The service exports to the OpenTelemetry Collector running in the same cluster. The collector adds Kubernetes attributes and forwards to Uptrace. Even when this pod terminates, the trace persists with full metadata about which pod processed the request.

Azure Functions Instrumentation

Azure Functions work similarly to Lambda but integrate with Azure's ecosystem. OpenTelemetry supports both in-process and isolated worker functions. The instrumentation pattern stays consistent with Lambda.

const { NodeTracerProvider } = require('@opentelemetry/sdk-trace-node');
const { BatchSpanProcessor } = require('@opentelemetry/sdk-trace-base');
const { OTLPTraceExporter } = require('@opentelemetry/exporter-trace-otlp-grpc');
const { registerInstrumentations } = require('@opentelemetry/instrumentation');
const { HttpInstrumentation } = require('@opentelemetry/instrumentation-http');

// Configure tracer
const provider = new NodeTracerProvider();
const exporter = new OTLPTraceExporter({
  url: 'https://otlp.uptrace.dev:4317',
  headers: {
    'uptrace-dsn': process.env.UPTRACE_DSN
  }
});
provider.addSpanProcessor(new BatchSpanProcessor(exporter));
provider.register();

// Auto-instrument HTTP
registerInstrumentations({
  instrumentations: [new HttpInstrumentation()]
});

module.exports = async function (context, req) {
  const tracer = require('@opentelemetry/api').trace.getTracer('notification-service');

  const span = tracer.startSpan('send_notification');
  span.setAttribute('user.id', req.query.userId);
  span.setAttribute('faas.trigger', 'http');

  // Notification logic
  await sendEmail(req.query.userId);

  span.end();

  context.res = { status: 200, body: 'sent' };
};

Azure Application Insights can coexist with OpenTelemetry. If you need Azure-specific features like application maps or smart detection, keep Application Insights enabled. OpenTelemetry exports to both Application Insights and external backends simultaneously.

Durable Functions require special handling. These long-running orchestrations span multiple function invocations. OpenTelemetry tracks each activity function separately but needs correlation IDs to link them into one logical operation.

const df = require('durable-functions');

df.app.orchestration('orderWorkflow', function* (context) {
  const tracer = require('@opentelemetry/api').trace.getTracer('orchestrator');
  const span = tracer.startSpan('order_orchestration');

  const orderId = context.df.getInput();
  span.setAttribute('order.id', orderId);

  // Each activity creates its own span
  yield context.df.callActivity('validateOrder', orderId);
  yield context.df.callActivity('chargeCard', orderId);
  yield context.df.callActivity('shipOrder', orderId);

  span.end();
});

Each activity function exports traces with the same correlation ID. Uptrace links these spans into one distributed trace showing the complete workflow duration and each step's timing.

AKS Container Monitoring

Azure Kubernetes Service provides managed Kubernetes in Azure. The OpenTelemetry setup mirrors EKS but uses Azure-specific integrations for authentication and networking.

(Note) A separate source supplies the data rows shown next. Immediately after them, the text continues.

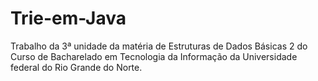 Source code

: # Trie-em-Java
Trabalho da 3ª unidade da matéria de Estruturas de Dados Básicas 2 do Curso de Bacharelado em Tecnologia da Informação da Universidade federal do Rio Grande do Norte.
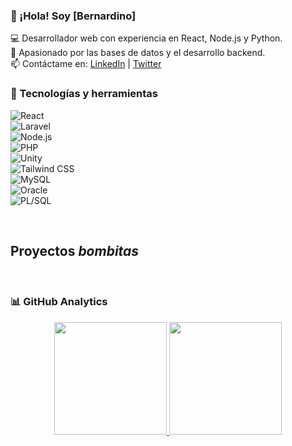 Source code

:### 👋 ¡Hola! Soy [Bernardino]  

💻 Desarrollador web con experiencia en React, Node.js y Python.  
🚀 Apasionado por las bases de datos y el desarrollo backend.  
📫 Contáctame en: [LinkedIn](https://www.linkedin.com/in/tuusuario/) | [Twitter](https://twitter.com/tuusuario)  

### 🚀 Tecnologías y herramientas  

![React](https://img.shields.io/badge/-React-61DAFB?style=flat&logo=React&logoColor=white)  
![Laravel](https://img.shields.io/badge/-Laravel-EF4135?style=flat&logo=Laravel&logoColor=white)  
![Node.js](https://img.shields.io/badge/-Node.js-339933?style=flat&logo=node.js&logoColor=white)  
![PHP](https://img.shields.io/badge/-PHP-777BB4?style=flat&logo=PHP&logoColor=white)   
![Unity](https://img.shields.io/badge/-Unity-000000?style=flat&logo=Unity&logoColor=white)  
![Tailwind CSS](https://img.shields.io/badge/-Tailwind%20CSS-38B2AC?style=flat&logo=Tailwind%20CSS&logoColor=white)  
![MySQL](https://img.shields.io/badge/-MySQL-4479A1?style=flat&logo=MySQL&logoColor=white)  
![Oracle](https://img.shields.io/badge/-Oracle-F80000?style=flat&logo=Oracle&logoColor=white)  
![PL/SQL](https://img.shields.io/badge/-PL%2FSQL-F80000?style=flat&logo=Oracle&logoColor=white)

<br>

## Proyectos *bombitas*
<br>

### 📊 GitHub Analytics

<p align="center">
<a href="https://github.com/BERCHNARD10">
  <img height="180em" src="https://github-readme-stats-eight-theta.vercel.app/api?username=BERCHNARD10&show_icons=true&theme=algolia&include_all_commits=true&count_private=true"/>
  <img height="180em" src="https://github-readme-stats-eight-theta.vercel.app/api/top-langs/?username=BERCHNARD10&layout=compact&langs_count=8&theme=algolia"/>
</a>
</p>
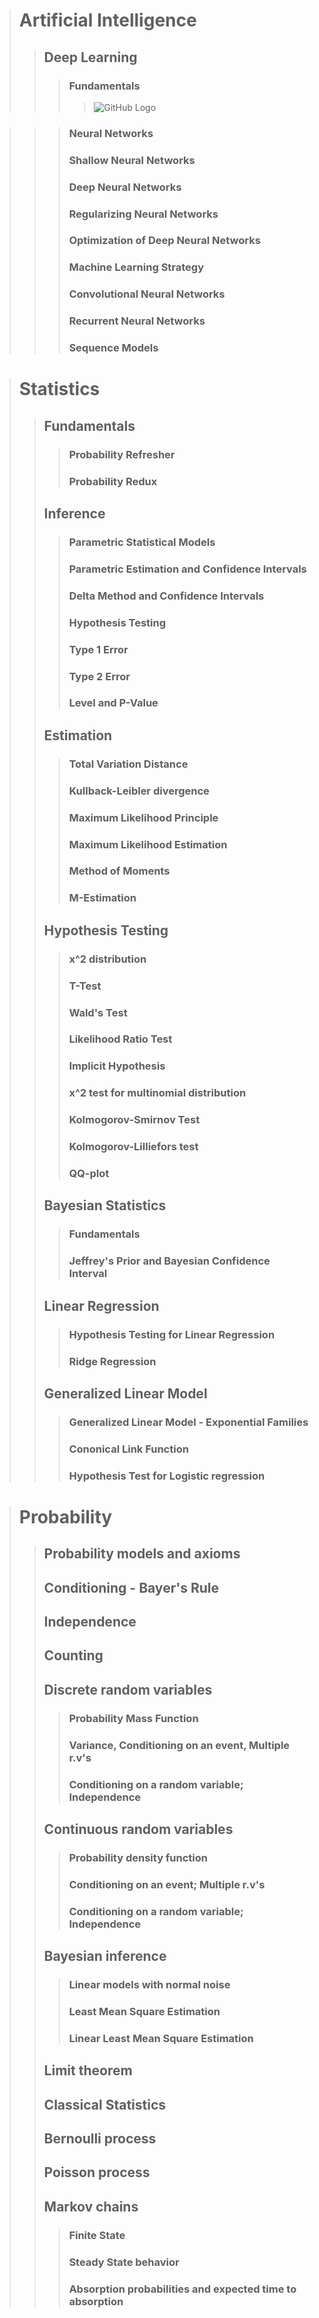 > # Artificial Intelligence
>> ## Deep Learning
>>> ### Fundamentals
>>>> ![GitHub Logo](https://github.com/mlaai/Deep-Learning/blob/master/Deeplearning-LogisticRegression-NeuralNetwork.png)

>>> ### Neural Networks
>>> ### Shallow Neural Networks
>>> ### Deep Neural Networks
>>> ### Regularizing Neural Networks
>>> ### Optimization of Deep Neural Networks
>>> ### Machine Learning Strategy
>>> ### Convolutional Neural Networks
>>> ### Recurrent Neural Networks
>>> ### Sequence Models

> # Statistics
>> ## Fundamentals
>>> ### Probability Refresher
>>> ### Probability Redux
>> ## Inference
>>> ### Parametric Statistical Models
>>> ### Parametric Estimation and Confidence Intervals
>>> ### Delta Method and Confidence Intervals
>>> ### Hypothesis Testing
>>> ### Type 1 Error
>>> ### Type 2 Error
>>> ### Level and P-Value
>> ## Estimation
>>> ### Total Variation Distance
>>> ### Kullback-Leibler divergence
>>> ### Maximum Likelihood Principle
>>> ### Maximum Likelihood Estimation
>>> ### Method of Moments
>>> ### M-Estimation
>> ## Hypothesis Testing
>>> ### x^2 distribution
>>> ### T-Test
>>> ### Wald's Test 
>>> ### Likelihood Ratio Test 
>>> ### Implicit Hypothesis
>>> ### x^2 test for multinomial distribution
>>> ### Kolmogorov-Smirnov Test 
>>> ### Kolmogorov-Lilliefors test 
>>> ### QQ-plot 
>> ## Bayesian Statistics
>>> ### Fundamentals
>>> ### Jeffrey's Prior and Bayesian Confidence Interval
>> ## Linear Regression
>>> ### Hypothesis Testing for Linear Regression
>>> ### Ridge Regression
>> ## Generalized Linear Model
>>> ### Generalized Linear Model - Exponential Families
>>> ### Cononical Link Function
>>> ### Hypothesis Test for Logistic regression

> # Probability
>> ## Probability models and axioms
>> ## Conditioning - Bayer's Rule
>> ## Independence
>> ## Counting
>> ## Discrete random variables
>>> ### Probability Mass Function
>>> ### Variance, Conditioning on an event, Multiple r.v's
>>> ### Conditioning on a random variable; Independence
>> ## Continuous random variables
>>> ### Probability density function
>>> ### Conditioning on an event; Multiple r.v's
>>> ### Conditioning on a random variable; Independence
>> ## Bayesian inference
>>> ### Linear models with normal noise
>>> ### Least Mean Square Estimation
>>> ### Linear Least Mean Square Estimation
>> ## Limit theorem
>> ## Classical Statistics
>> ## Bernoulli process
>> ## Poisson process
>> ## Markov chains
>>> ### Finite State
>>> ### Steady State behavior
>>> ### Absorption probabilities and expected time to absorption
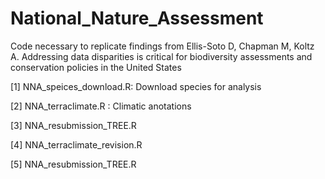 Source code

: # National_Nature_Assessment
Code necessary to replicate findings from Ellis-Soto D, Chapman M, Koltz A. Addressing data disparities is critical for biodiversity assessments and conservation policies in the United States

[1] NNA_speices_download.R: Download species for analysis

[2] NNA_terraclimate.R : Climatic anotations

[3] NNA_resubmission_TREE.R

[4] NNA_terraclimate_revision.R

[5] NNA_resubmission_TREE.R


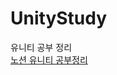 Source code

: # UnityStudy
 유니티 공부 정리  
 [노션 유니티 공부정리](https://east-stock-1b0.notion.site/Unity-5530bf6e10614515909016d88cde5201)
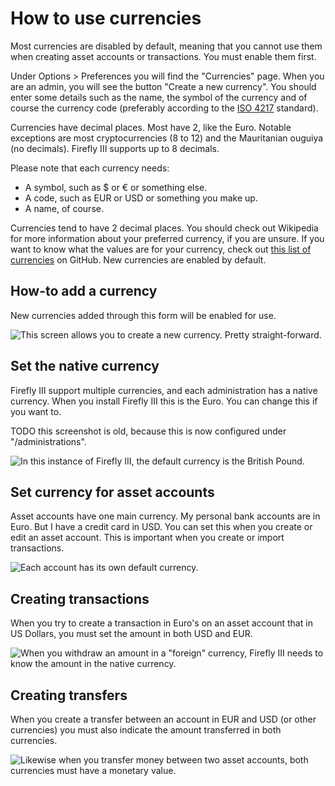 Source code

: # How to use currencies 

Most currencies are disabled by default, meaning that you cannot use them when creating asset accounts or transactions. You must enable them first.

Under Options &gt; Preferences you will find the "Currencies" page. When you are an admin, you will see the button "Create a new currency". You should enter some details such as the name, the symbol of the currency and of course the currency code (preferably according to the [ISO 4217](https://www.currency-iso.org/dam/downloads/lists/list_one.xml) standard).

Currencies have decimal places. Most have 2, like the Euro. Notable exceptions are most cryptocurrencies (8 to 12) and the Mauritanian ouguiya (no decimals). Firefly III supports up to 8 decimals.

Please note that each currency needs:

- A symbol, such as $ or € or something else.
- A code, such as EUR or USD or something you make up.
- A name, of course.

Currencies tend to have 2 decimal places. You should check out Wikipedia for more information about your preferred currency, if you are unsure. If you want to know what the values are for your currency, check out [this list of currencies](https://github.com/xsolla/currency-format/blob/master/currency-format.json) on GitHub. New currencies are enabled by default.


## How-to add a currency

New currencies added through this form will be enabled for use.

![This screen allows you to create a new currency. Pretty straight-forward.](../../../images/how-to/firefly-iii/features/currency-create.png)

## Set the native currency

Firefly III support multiple currencies, and each administration has a native currency. When you install Firefly III this is the Euro. You can change this if you want to.

TODO this screenshot is old, because this is now configured under "/administrations".

![In this instance of Firefly III, the default currency is the British Pound.](../../../images/how-to/firefly-iii/features/currency-default.png)

## Set currency for asset accounts

Asset accounts have one main currency. My personal bank accounts are in Euro. But I have a credit card in USD. You can set this when you create or edit an asset account. This is important when you create or import transactions.

![Each account has its own default currency.](../../../images/how-to/firefly-iii/features/currency-asset.png)

## Creating transactions

When you try to create a transaction in Euro's on an asset account that in US Dollars, you must set the amount in both USD and EUR.

![When you withdraw an amount in a &quot;foreign&quot; currency, Firefly III needs to know the amount in the native currency.](../../../images/how-to/firefly-iii/features/currency-withdrawal.png)

## Creating transfers

When you create a transfer between an account in EUR and USD (or other currencies) you must also indicate the amount transferred in both currencies.

![Likewise when you transfer money between two asset accounts, both currencies must have a monetary value.](../../../images/how-to/firefly-iii/features/currency-transfer.png)
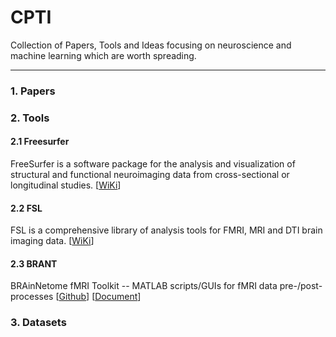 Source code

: # CPTI  
Collection of Papers, Tools and Ideas focusing on neuroscience and machine learning which are worth spreading.  

---
### 1. Papers

### 2. Tools
#### 2.1 Freesurfer  
FreeSurfer is a software package for the analysis and visualization of structural and functional neuroimaging data from cross-sectional or longitudinal studies. [[WiKi][2-1]]  
#### 2.2 FSL  
FSL is a comprehensive library of analysis tools for FMRI, MRI and DTI brain imaging data. [[WiKi][2-2]]  
#### 2.3 BRANT  
BRAinNetome fMRI Toolkit -- MATLAB scripts/GUIs for fMRI data pre-/post-processes [[Github][2-3]] [[Document][2-4]]  

[2-1]: http://surfer.nmr.mgh.harvard.edu/fswiki/FreeSurferWiki/
[2-2]: https://fsl.fmrib.ox.ac.uk/fsl/fslwiki/
[2-3]: https://github.com/kbxu/brant/
[2-4]: http://brant.brainnetome.org/en/latest/

### 3. Datasets


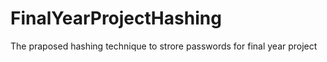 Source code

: # FinalYearProjectHashing
The praposed hashing technique to strore passwords for final year project
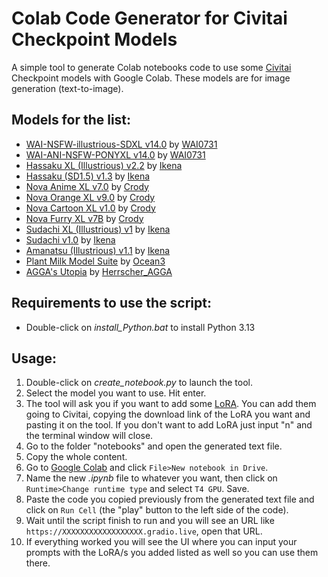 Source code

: # Colab Code Generator for Civitai Checkpoint Models
A simple tool to generate Colab notebooks code to use some [Civitai](https://civitai.com) Checkpoint models with Google Colab. These models are for image generation (text-to-image).

## Models for the list:

  - [WAI-NSFW-illustrious-SDXL v14.0](https://civitai.com/models/827184/wai-nsfw-illustrious-sdxl) by [WAI0731](https://civitai.com/user/WAI0731)
  - [WAI-ANI-NSFW-PONYXL v14.0](https://civitai.com/models/404154/wai-ani-nsfw-ponyxl) by [WAI0731](https://civitai.com/user/WAI0731)
  - [Hassaku XL (Illustrious) v2.2](https://civitai.com/models/140272/hassaku-xl-illustrious) by [Ikena](https://civitai.com/user/Ikena)
  - [Hassaku (SD1.5) v1.3](https://civitai.com/models/2583/hassaku-sd15) by [Ikena](https://civitai.com/user/Ikena)
  - [Nova Anime XL v7.0](https://civitai.com/models/376130/nova-anime-xl) by [Crody](https://civitai.com/user/Crody)
  - [Nova Orange XL v9.0](https://civitai.com/models/967405/nova-orange-xl) by [Crody](https://civitai.com/user/Crody)
  - [Nova Cartoon XL v1.0](https://civitai.com/models/1570391/nova-cartoon-xl) by [Crody](https://civitai.com/user/Crody)
  - [Nova Furry XL v7B](https://civitai.com/models/503815/nova-furry-xl) by [Crody](https://civitai.com/user/Crody)
  - [Sudachi XL (Illustrious) v1](https://civitai.com/models/1288125/sudachi-xl-illustrious) by [Ikena](https://civitai.com/user/Ikena)
  - [Sudachi v1.0](https://civitai.com/models/85909/sudachi) by [Ikena](https://civitai.com/user/Ikena)
  - [Amanatsu (Illustrious) v1.1](https://civitai.com/models/1325426/amanatsu-illustrious) by [Ikena](https://civitai.com/user/Ikena)
  - [Plant Milk Model Suite](https://civitai.com/models/1162518/plant-milk-model-suite) by [Ocean3](https://civitai.com/user/Ocean3)
  - [AGGA's Utopia](https://civitai.com/models/1471272/aggas-utopia-illustrious-sdxl) by [Herrscher_AGGA](https://civitai.com/user/Herrscher_AGGA)
 

## Requirements to use the script:

  - Double-click on _install_Python.bat_ to install Python 3.13
 
 
## Usage:

1. Double-click on _create_notebook.py_ to launch the tool.
2. Select the model you want to use. Hit enter.
3. The tool will ask you if you want to add some [LoRA](https://www.reddit.com/r/aiArt/comments/17wvc0e/comment/k9k9gtp/?utm_source=share&utm_medium=web3x&utm_name=web3xcss&utm_term=1&utm_content=share_button). You can add them going to Civitai, copying the download link of the LoRA you want and pasting it on the tool. If you don't want to add LoRA just input "n" and the terminal window will close.
4. Go to the folder "notebooks" and open the generated text file.
5. Copy the whole content.
6. Go to [Google Colab](https://colab.research.google.com/) and click `File>New notebook in Drive`.
7. Name the new *.ipynb* file to whatever you want, then click on `Runtime>Change runtime type` and select `T4 GPU`. Save.
8. Paste the code you copied previously from the generated text file and click on `Run Cell` (the "play" button to the left side of the code).
9. Wait until the script finish to run and you will see an URL like `https://XXXXXXXXXXXXXXXXXX.gradio.live`, open that URL.
10. If everything worked you will see the UI where you can input your prompts with the LoRA/s you added listed as well so you can use them there.

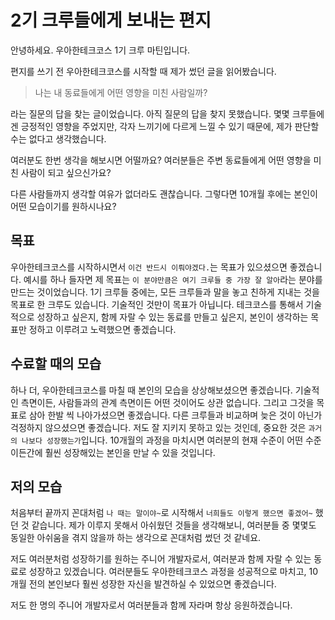 # 2기 크루들에게 보내는 편지

안녕하세요. 우아한테크코스 1기 크루 마틴입니다.

편지를 쓰기 전 우아한테크코스를 시작할 때 제가 썼던 글을 읽어봤습니다.

> 나는 내 동료들에게 어떤 영향을 미친 사람일까?

라는 질문의 답을 찾는 글이었습니다. 아직 질문의 답을 찾지 못했습니다. 몇몇 크루들에겐 긍정적인 영향을 주었지만, 각자 느끼기에 다르게 느낄 수 있기 때문에, 제가 판단할 수는 없다고 생각했습니다.

여러분도 한번 생각을 해보시면 어떨까요? 여러분들은 주변 동료들에게 어떤 영향을 미친 사람이 되고 싶으신가요?

다른 사람들까지 생각할 여유가 없더라도 괜찮습니다. 그렇다면 10개월 후에는 본인이 어떤 모습이기를 원하시나요?

## 목표

우아한테크코스를 시작하시면서 `이건 반드시 이뤄야겠다.`는 목표가 있으셨으면 좋겠습니다. 예시를 하나 들자면 제 목표는 `이 분야만큼은 여기 크루들 중 가장 잘 알아`라는 분야를 만드는 것이었습니다. 1기 크루들 중에는, 모든 크루들과 말을 놓고 친하게 지내는 것을 목표로 한 크루도 있습니다. 기술적인 것만이 목표가 아닙니다. 테크코스를 통해서 기술적으로 성장하고 싶은지, 함께 자랄 수 있는 동료를 만들고 싶은지, 본인이 생각하는 목표만 정하고 이루려고 노력했으면 좋겠습니다.

## 수료할 때의 모습

하나 더, 우아한테크코스를 마칠 때 본인의 모습을 상상해보셨으면 좋겠습니다. 기술적인 측면이든, 사람들과의 관계 측면이든 어떤 것이어도 상관 없습니다. 그리고 그것을 목표로 삼아 한발 씩 나아가셨으면 좋겠습니다. 다른 크루들과 비교하며 늦은 것이 아닌가 걱정하지 않으셨으면 좋겠습니다. 저도 잘 지키지 못하고 있는 것인데, 중요한 것은 `과거의 나보다 성장했는가`입니다. 10개월의 과정을 마치시면 여러분의 현재 수준이 어떤 수준이든간에 훨씬 성장해있는 본인을 만날 수 있을 것입니다.

## 저의 모습

처음부터 끝까지 꼰대처럼 `나 때는 말이야~`로 시작해서 `너희들도 이렇게 했으면 좋겠어~` 했던 것 같습니다. 제가 이루지 못해서 아쉬웠던 것들을 생각해보니, 여러분들 중 몇몇도 동일한 아쉬움을 겪지 않을까 하는 생각으로 꼰대처럼 썼던 것 같네요.

저도 여러분처럼 성장하기를 원하는 주니어 개발자로서, 여러분과 함께 자랄 수 있는 동료로 성장하고 있겠습니다. 여러분들도 우아한테크코스 과정을 성공적으로 마치고, 10개월 전의 본인보다 훨씬 성장한 자신을 발견하실 수 있었으면 좋겠습니다.

저도 한 명의 주니어 개발자로서 여러분들과 함께 자라며 항상 응원하겠습니다.
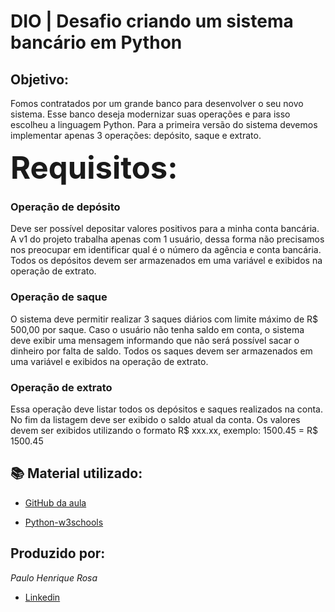 # DIO | Desafio criando um sistema bancário em Python

## Objetivo:
Fomos contratados por um grande banco para desenvolver o seu novo sistema. Esse banco deseja modernizar suas operações e para isso escolheu a linguagem Python. Para a primeira versão do sistema devemos implementar apenas 3 operações: depósito, saque e extrato.

<span style="font-size: 3.5em; font-weight: bold;">Requisitos:</span>

### Operação de depósito
Deve ser possível depositar valores positivos para a minha conta bancária. A v1 do projeto trabalha apenas com 1 usuário, dessa forma não precisamos nos preocupar em identificar qual é o número da agência e conta bancária. Todos os depósitos devem ser armazenados em uma variável e exibidos na operação de extrato.

### Operação de saque
O sistema deve permitir realizar 3 saques diários com limite máximo de R$ 500,00 por saque. Caso o usuário não tenha saldo em conta, o sistema deve exibir uma mensagem informando que não será possível sacar o dinheiro por falta de saldo. Todos os saques devem ser armazenados em uma variável e exibidos na operação de extrato.

### Operação de extrato
Essa operação deve listar todos os depósitos e saques realizados na conta. No fim da listagem deve ser exibido o saldo atual da conta.
Os valores devem ser exibidos utilizando o formato R$ xxx.xx, exemplo:
1500.45 = R$ 1500.45

## 📚 Material utilizado:
 - [GitHub da aula](https://github.com/digitalinnovationone/trilha-python-dio/blob/main/00%20-%20Fundamentos/desafio.py)

 - [Python-w3schools](https://www.w3schools.com/python/default.asp)


## Produzido por:
  *Paulo Henrique Rosa* 
 - [Linkedin](https://www.linkedin.com/in/paulo-henrique-rosa-dev/)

apiVersion: opentelemetry.io/v1alpha1
kind: OpenTelemetryCollector
metadata:
  name: otel
spec:
  mode: daemonset
  config: |
    receivers:
      otlp:
        protocols:
          grpc:
            endpoint: 0.0.0.0:4317

    processors:
      batch:
      k8sattributes:
        extract:
          metadata:
            - k8s.namespace.name
            - k8s.node.name
            - k8s.pod.name
            - k8s.pod.uid

    exporters:
      otlp:
        endpoint: otlp.uptrace.dev:4317
        headers:
          uptrace-dsn: ${env:UPTRACE_DSN}

    service:
      pipelines:
        traces:
          receivers: [otlp]
          processors: [k8sattributes, batch]
          exporters: [otlp]

Azure Monitor Container Insights can run alongside OpenTelemetry. Container Insights collects node-level metrics and logs. OpenTelemetry handles application traces and custom metrics. This dual approach gives both infrastructure visibility and application observability.

Virtual nodes running Azure Container Instances integrate seamlessly. These serverless pods scale beyond the cluster's node capacity. OpenTelemetry treats them identically to regular pods, maintaining trace context even as workloads move between VMs and serverless containers.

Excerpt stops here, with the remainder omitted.